Il y a donc lieu de se pencher, avec Carranza, sur d’importantes problématiques qui sont, de toute évidence, liées à des événements clés. L’auteur, ne parvenant pas à éviter des redites peu utiles à sa démonstration, propose toutefois une intéressante analyse de l’enjeu sécuritaire du lendemain des essais nucléaires à nos jours, tandis qu’il s’interroge sur les motivations indiennes et pakistanaises et sur les dividendes du choix des deux pays. Il déplore que l’administration Bush – revenant sur l’orientation choisie par son prédécesseur – ait reconnu d’une manière tacite « l’exception indienne », proposant à New Delhi la signature d’un accord nucléaire dont les dangereuses implications étaient ignorées. Outre l’alliance pakistanaise dont il bénéficiait dans la guerre qu’il menait en Afghanistan, Washington visait à s’attirer les faveurs d’une puissance indienne dont l’affirmation était incontestable. De plus, il estimait qu’il lui fallait tout particulièrement songer au danger chinois. Il n’hésitait pas à souscrire à cette remise en cause déguisée du tnp, plutôt que de tenter de pousser le gouvernement indien à adhérer au Traité d’interdiction complète des essais nucléaires (ticen). Pourtant, le Pakistan aurait immédiatement imité son voisin. Carranza souligne les dangers de la doctrine indienne de la cold start qui tend à gommer la capacité nucléaire du Pakistan et sa volonté d’y avoir recours s’il l’estime nécessaire.

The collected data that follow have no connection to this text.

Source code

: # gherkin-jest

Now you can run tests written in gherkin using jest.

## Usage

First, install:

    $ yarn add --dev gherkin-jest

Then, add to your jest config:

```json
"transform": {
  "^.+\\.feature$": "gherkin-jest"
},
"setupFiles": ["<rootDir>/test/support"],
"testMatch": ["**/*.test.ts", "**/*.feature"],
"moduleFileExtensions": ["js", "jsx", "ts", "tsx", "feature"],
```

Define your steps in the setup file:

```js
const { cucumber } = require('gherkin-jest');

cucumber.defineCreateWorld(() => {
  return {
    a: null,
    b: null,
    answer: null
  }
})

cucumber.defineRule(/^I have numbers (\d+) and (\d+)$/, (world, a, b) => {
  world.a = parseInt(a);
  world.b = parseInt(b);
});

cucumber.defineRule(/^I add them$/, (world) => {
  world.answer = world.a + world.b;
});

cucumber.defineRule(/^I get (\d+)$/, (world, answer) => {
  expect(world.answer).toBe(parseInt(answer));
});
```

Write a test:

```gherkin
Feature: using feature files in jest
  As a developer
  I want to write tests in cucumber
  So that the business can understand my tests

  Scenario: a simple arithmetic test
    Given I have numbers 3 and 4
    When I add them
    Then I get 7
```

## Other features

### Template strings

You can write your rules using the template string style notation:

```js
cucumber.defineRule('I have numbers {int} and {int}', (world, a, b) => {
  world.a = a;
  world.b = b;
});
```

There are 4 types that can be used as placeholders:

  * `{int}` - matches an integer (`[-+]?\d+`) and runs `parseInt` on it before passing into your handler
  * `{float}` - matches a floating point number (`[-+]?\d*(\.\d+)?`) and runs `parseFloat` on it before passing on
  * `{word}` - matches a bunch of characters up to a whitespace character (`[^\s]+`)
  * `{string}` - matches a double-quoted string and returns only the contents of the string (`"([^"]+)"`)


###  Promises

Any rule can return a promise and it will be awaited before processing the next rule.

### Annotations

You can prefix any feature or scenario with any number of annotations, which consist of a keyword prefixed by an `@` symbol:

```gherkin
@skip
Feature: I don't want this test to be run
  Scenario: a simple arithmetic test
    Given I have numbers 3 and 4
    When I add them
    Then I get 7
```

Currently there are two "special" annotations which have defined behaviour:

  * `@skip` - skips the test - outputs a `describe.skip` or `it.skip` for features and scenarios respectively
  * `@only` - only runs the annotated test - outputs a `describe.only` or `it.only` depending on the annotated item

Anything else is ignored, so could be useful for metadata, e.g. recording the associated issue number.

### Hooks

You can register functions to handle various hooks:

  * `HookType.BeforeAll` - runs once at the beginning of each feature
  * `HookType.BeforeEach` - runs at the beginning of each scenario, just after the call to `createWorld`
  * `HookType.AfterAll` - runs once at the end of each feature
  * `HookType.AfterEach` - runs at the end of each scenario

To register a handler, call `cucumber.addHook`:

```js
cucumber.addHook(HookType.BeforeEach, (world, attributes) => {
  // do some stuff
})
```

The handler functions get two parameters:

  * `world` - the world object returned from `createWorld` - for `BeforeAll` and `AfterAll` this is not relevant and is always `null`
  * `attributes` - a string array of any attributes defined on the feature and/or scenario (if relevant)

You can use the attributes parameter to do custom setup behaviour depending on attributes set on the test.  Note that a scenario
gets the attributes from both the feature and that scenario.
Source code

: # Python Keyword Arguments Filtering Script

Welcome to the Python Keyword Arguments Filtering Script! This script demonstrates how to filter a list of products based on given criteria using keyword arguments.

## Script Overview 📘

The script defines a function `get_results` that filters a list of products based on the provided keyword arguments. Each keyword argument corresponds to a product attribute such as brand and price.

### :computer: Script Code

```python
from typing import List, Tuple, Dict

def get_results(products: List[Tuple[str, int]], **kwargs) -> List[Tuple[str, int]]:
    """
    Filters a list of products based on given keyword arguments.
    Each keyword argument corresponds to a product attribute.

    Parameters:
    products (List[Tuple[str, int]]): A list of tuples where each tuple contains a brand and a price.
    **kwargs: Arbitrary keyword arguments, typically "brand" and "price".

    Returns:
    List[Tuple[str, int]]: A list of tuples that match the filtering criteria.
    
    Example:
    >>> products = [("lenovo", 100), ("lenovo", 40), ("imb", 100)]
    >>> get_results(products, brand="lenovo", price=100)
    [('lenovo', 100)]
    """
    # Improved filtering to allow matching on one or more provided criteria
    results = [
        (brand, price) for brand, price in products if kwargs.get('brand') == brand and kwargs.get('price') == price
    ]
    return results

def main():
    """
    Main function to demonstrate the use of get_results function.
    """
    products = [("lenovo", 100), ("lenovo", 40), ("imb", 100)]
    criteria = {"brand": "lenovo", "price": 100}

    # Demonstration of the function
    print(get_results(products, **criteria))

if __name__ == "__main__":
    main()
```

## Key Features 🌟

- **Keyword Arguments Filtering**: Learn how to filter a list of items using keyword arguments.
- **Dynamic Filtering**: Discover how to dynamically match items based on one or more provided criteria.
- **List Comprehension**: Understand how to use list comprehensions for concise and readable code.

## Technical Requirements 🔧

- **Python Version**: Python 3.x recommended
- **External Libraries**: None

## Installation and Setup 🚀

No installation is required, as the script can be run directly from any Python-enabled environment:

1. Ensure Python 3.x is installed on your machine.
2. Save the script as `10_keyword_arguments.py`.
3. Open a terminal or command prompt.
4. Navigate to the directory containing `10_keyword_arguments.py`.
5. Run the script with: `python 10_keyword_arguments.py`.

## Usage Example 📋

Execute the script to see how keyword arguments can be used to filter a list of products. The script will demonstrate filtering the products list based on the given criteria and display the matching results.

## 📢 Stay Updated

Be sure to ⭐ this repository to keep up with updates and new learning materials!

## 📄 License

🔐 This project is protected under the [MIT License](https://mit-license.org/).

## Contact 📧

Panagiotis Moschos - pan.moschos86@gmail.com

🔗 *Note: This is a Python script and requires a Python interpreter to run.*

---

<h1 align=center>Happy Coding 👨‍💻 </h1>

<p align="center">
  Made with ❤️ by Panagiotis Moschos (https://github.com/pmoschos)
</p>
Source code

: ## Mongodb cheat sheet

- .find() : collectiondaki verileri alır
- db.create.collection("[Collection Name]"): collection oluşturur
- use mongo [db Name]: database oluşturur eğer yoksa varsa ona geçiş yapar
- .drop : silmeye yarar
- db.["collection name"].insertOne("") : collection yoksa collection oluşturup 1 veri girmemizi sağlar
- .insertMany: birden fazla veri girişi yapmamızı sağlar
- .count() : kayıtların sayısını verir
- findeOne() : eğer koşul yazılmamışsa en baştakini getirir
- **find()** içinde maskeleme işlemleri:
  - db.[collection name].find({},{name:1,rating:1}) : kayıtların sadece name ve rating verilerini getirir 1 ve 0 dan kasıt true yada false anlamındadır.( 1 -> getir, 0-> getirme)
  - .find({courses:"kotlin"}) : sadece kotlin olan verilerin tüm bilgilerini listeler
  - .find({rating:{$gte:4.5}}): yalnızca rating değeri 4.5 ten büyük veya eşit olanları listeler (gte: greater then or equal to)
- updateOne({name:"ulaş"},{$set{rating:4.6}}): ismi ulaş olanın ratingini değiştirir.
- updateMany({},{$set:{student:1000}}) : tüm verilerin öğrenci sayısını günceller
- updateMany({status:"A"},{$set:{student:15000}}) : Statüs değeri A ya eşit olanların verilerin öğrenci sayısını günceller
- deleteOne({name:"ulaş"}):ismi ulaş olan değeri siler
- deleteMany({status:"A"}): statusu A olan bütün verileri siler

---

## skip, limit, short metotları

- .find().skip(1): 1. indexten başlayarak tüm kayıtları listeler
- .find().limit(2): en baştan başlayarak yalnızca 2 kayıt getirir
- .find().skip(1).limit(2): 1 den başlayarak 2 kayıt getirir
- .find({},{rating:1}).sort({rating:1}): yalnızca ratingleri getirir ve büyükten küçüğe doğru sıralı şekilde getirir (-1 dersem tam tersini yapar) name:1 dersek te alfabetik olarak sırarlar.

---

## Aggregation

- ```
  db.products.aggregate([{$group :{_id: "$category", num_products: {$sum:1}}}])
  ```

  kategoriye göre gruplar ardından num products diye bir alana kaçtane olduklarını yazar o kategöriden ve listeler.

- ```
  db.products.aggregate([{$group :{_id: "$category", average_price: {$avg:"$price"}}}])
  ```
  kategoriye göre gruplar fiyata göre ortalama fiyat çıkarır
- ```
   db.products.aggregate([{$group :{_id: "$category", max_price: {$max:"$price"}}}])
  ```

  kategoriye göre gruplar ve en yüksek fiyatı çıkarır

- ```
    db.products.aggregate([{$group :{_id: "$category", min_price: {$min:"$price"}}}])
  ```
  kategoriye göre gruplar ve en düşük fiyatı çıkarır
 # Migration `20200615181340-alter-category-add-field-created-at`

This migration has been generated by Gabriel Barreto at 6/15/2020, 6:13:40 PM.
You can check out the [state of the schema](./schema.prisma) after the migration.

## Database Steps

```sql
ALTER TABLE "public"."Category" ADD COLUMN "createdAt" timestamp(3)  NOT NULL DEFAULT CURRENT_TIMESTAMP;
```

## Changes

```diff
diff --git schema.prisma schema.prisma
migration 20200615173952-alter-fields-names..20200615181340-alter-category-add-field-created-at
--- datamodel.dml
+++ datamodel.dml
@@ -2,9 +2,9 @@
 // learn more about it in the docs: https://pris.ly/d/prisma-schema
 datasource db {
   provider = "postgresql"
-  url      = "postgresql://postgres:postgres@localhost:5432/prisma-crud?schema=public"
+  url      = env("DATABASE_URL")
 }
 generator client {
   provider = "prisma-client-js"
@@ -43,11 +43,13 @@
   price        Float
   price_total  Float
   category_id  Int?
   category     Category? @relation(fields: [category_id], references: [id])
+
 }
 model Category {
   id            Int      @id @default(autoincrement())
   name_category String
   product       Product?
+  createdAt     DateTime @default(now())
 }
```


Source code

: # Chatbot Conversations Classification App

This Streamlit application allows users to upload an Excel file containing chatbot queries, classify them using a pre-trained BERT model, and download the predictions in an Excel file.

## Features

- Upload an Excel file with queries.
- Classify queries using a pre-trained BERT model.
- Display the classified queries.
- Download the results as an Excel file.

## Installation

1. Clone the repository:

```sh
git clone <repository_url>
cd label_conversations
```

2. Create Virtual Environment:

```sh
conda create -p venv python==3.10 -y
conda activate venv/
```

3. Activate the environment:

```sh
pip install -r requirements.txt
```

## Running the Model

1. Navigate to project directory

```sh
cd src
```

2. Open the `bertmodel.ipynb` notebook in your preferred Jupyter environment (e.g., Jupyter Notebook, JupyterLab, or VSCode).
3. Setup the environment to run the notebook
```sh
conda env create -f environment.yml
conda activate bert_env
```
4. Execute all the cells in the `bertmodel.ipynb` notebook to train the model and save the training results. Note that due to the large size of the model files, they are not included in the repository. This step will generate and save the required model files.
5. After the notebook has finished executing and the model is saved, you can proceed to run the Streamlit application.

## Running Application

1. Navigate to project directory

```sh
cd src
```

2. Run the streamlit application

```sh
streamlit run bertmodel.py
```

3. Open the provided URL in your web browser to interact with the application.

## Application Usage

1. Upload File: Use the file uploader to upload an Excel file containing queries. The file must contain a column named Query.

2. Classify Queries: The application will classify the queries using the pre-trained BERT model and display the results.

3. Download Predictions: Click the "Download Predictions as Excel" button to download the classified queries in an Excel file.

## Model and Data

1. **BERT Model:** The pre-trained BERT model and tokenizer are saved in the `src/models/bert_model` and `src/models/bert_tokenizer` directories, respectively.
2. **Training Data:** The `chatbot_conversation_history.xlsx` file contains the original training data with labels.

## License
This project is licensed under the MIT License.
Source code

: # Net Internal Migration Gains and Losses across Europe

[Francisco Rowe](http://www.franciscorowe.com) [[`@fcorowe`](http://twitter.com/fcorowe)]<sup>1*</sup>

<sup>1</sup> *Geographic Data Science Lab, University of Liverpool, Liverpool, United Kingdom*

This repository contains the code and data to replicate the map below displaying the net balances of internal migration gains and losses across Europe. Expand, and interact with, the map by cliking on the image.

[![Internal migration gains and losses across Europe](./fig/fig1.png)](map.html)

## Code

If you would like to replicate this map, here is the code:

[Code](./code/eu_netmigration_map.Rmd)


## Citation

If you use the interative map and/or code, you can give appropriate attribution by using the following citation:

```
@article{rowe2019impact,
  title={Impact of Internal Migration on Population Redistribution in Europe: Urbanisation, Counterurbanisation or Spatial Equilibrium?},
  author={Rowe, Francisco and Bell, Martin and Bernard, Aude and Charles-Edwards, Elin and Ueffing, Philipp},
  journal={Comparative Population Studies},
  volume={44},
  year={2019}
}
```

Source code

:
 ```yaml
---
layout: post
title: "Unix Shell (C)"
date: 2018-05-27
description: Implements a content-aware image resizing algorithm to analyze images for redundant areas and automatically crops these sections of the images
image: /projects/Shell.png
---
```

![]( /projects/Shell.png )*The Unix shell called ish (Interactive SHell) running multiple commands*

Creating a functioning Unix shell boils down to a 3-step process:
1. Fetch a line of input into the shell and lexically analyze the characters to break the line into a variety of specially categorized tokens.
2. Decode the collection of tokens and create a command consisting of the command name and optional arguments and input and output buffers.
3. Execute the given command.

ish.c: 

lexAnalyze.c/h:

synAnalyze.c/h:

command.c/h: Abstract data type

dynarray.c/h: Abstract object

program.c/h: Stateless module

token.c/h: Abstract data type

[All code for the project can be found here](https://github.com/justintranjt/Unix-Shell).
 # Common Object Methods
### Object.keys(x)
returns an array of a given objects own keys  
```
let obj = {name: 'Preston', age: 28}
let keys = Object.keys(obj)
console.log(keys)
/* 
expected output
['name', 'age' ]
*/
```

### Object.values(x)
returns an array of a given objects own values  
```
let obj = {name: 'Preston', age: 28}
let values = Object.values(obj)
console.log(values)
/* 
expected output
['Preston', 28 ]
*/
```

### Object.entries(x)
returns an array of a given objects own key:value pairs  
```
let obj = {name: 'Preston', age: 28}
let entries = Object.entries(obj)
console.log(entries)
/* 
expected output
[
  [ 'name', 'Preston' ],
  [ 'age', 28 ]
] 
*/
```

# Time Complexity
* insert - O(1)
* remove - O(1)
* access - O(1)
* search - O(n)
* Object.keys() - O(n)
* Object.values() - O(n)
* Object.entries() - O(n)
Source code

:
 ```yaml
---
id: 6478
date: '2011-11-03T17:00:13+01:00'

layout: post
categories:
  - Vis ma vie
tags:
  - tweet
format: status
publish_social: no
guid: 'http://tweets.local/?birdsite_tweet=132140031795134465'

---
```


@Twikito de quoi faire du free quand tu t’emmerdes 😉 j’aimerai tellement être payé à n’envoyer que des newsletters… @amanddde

À la suite des attentats qui ont frappé la ville indienne de Mumbai à la fin de novembre 2008, le dialogue composite indo-pakistanais a été suspendu. Autre dimension qui suscite l’inquiétude : l’éventuel double jeu des autorités politico-militaires pakistanaises ; celles-ci ne souhaiteraient guère éradiquer la militance afghane d’obédience talibane qui a trouvé refuge sur le territoire national. Reconnaissant que l’Asie du Sud est l’une des régions les plus dangereuses au monde, les puissances mondiales dominantes se doivent de reprendre le flambeau de la non-prolifération nucléaire, incitant New Delhi à renouer avec Islamabad un dialogue qui mènerait cette fois à des résultats tangibles. Il en va ainsi de la recommandation que Carranza formule, oubliant cependant que l’Inde n’a guère coutume de se soumettre aux pressions internationales. Au demeurant, elle feignit d’adhérer au discours de ses premiers dirigeants qui, tout en prônant un désarmement mondial, s’attachaient à acquérir les prérogatives jugées essentielles à la construction de la nation. Et il ne faut guère escompter, comme tend à le penser le politologue, qu’elle retournera aisément aux idéaux néhruviens.